### WHAT TO WORK ON
Could you please find each line in the records that contains the word "другому" and copy it?

### THE INPUT

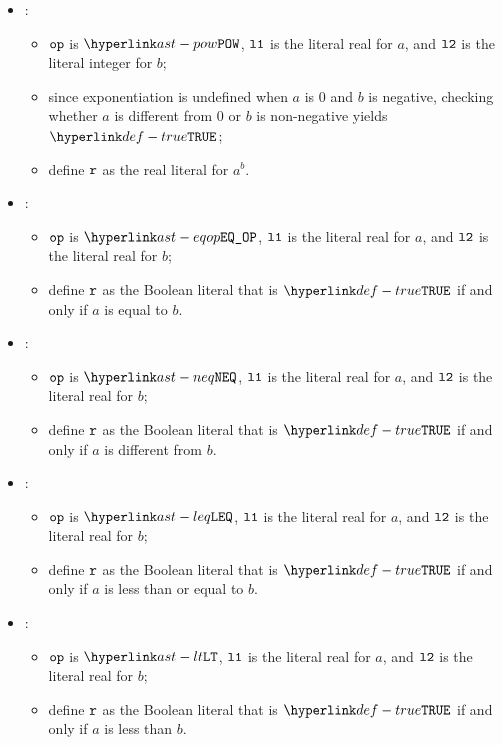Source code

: \begin{itemize}
  \item {}:
  \begin{itemize}
    \item $\texttt{op}$ is $\POW$, $\texttt{l1}$ is the literal real for $a$, and $\texttt{l2}$ is the literal integer for $b$;
    \item since exponentiation is undefined when $a$ is 0 and $b$ is negative,
          checking whether $a$ is different from $0$ or $b$ is non-negative yields $\True$\ProseOrTypeError;
    \item define $\texttt{r}$ as the real literal for $a^b$.
  \end{itemize}

  \item {}:
  \begin{itemize}
    \item $\texttt{op}$ is $\EQOP$, $\texttt{l1}$ is the literal real for $a$, and $\texttt{l2}$ is the literal real for $b$;
    \item define $\texttt{r}$ as the Boolean literal that is $\True$ if and only if $a$ is equal to $b$.
  \end{itemize}

  \item {}:
  \begin{itemize}
    \item $\texttt{op}$ is $\NEQ$, $\texttt{l1}$ is the literal real for $a$, and $\texttt{l2}$ is the literal real for $b$;
    \item define $\texttt{r}$ as the Boolean literal that is $\True$ if and only if $a$ is different from $b$.
  \end{itemize}

  \item {}:
  \begin{itemize}
    \item $\texttt{op}$ is $\LEQ$, $\texttt{l1}$ is the literal real for $a$, and $\texttt{l2}$ is the literal real for $b$;
    \item define $\texttt{r}$ as the Boolean literal that is $\True$ if and only if $a$ is less than or equal to $b$.
  \end{itemize}

  \item {}:
  \begin{itemize}
    \item $\texttt{op}$ is $\LT$, $\texttt{l1}$ is the literal real for $a$, and $\texttt{l2}$ is the literal real for $b$;
    \item define $\texttt{r}$ as the Boolean literal that is $\True$ if and only if $a$ is less than $b$.
  \end{itemize}


\end{itemize}
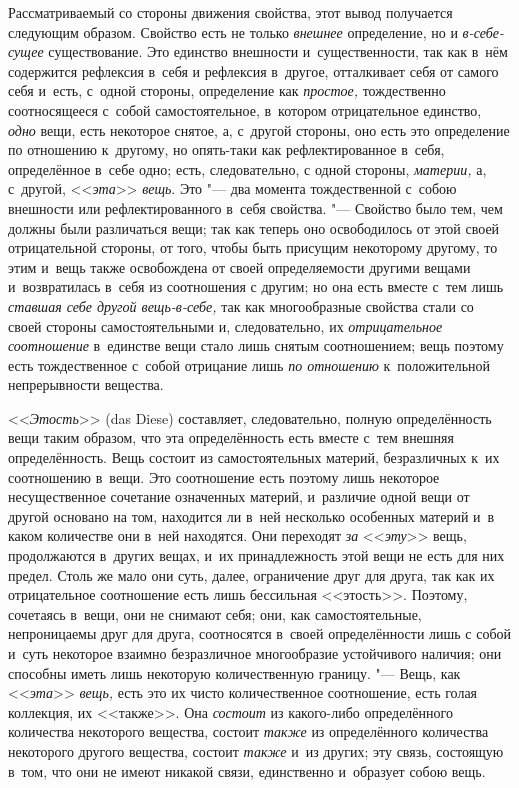 Рассматриваемый со стороны движения свойства, этот вывод получается
следующим образом. Свойство есть не только {\em внешнее} определение, но и
{\em в-себе-сущее} существование. Это единство
внешности и~существенности, так как в~нём содержится рефлексия в~себя и
рефлексия в~другое, отталкивает себя от самого себя и~есть, с~одной
стороны, определение как {\em простое,} тождественно
соотносящееся с~собой самостоятельное, в~котором отрицательное единство,
{\em одно} вещи, есть некоторое снятое, а, с~другой
стороны, оно есть это определение по отношению к~другому, но опять-таки как
рефлектированное в~себя, определённое в~себе одно; есть, следовательно, с
одной стороны, {\em материи,} а, с~другой,
<<{\em эта}>> {\em вещь}. Это "--- два
момента тождественной с~собою внешности или рефлектированного в~себя
свойства. "--- Свойство было тем, чем должны были различаться вещи; так как
теперь оно освободилось от этой своей отрицательной стороны, от того, чтобы
быть присущим некоторому другому, то этим и~вещь также освобождена от своей
определяемости другими вещами и~возвратилась в~себя из соотношения с
другим; но она есть вместе с~тем лишь {\em ставшая себе
другой вещь-в-себе,} так как многообразные свойства стали со своей стороны
самостоятельными и, следовательно, их
{\em отрицательное соотношение} в~единстве вещи стало
лишь снятым соотношением; вещь поэтому есть тождественное с~собой отрицание
лишь {\em по отношению} к~положительной непрерывности вещества.

<<{\em Этость}>> (das Diese) составляет, следовательно,
полную определённость вещи таким образом, что эта определённость есть
вместе с~тем внешняя определённость. Вещь состоит из самостоятельных
материй, безразличных к~их соотношению в~вещи. Это соотношение есть поэтому
лишь некоторое несущественное сочетание означенных материй, и~различие
одной вещи от другой основано на том, находится ли в~ней несколько
особенных материй и~в каком количестве они в~ней находятся. Они переходят
{\em за} <<{\em эту}>> вещь,
продолжаются в~других вещах, и~их принадлежность этой вещи не есть для них
предел. Столь же мало они суть, далее, ограничение друг для друга, так как
их отрицательное соотношение есть лишь бессильная <<этость>>. Поэтому,
сочетаясь в~вещи, они не снимают себя; они, как самостоятельные,
непроницаемы друг для друга, соотносятся в~своей определённости лишь с
собой и~суть некоторое взаимно безразличное многообразие устойчивого
наличия; они способны иметь лишь некоторую количественную границу. "--- Вещь,
как <<{\em эта}>> {\em вещь,} есть
это их чисто количественное соотношение, есть голая коллекция, их <<также>>.
Она {\em состоит} из какого-либо определённого
количества некоторого вещества, состоит {\em также} из
определённого количества некоторого другого вещества, состоит
{\em также} и~из других; эту связь, состоящую в~том,
что они не имеют никакой связи, единственно и~образует собою вещь.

### COMPLETED EXERCISE
стороны, оно есть это определение по отношению к~другому, но опять-таки как
быть присущим некоторому другому, то этим и~вещь также освобождена от своей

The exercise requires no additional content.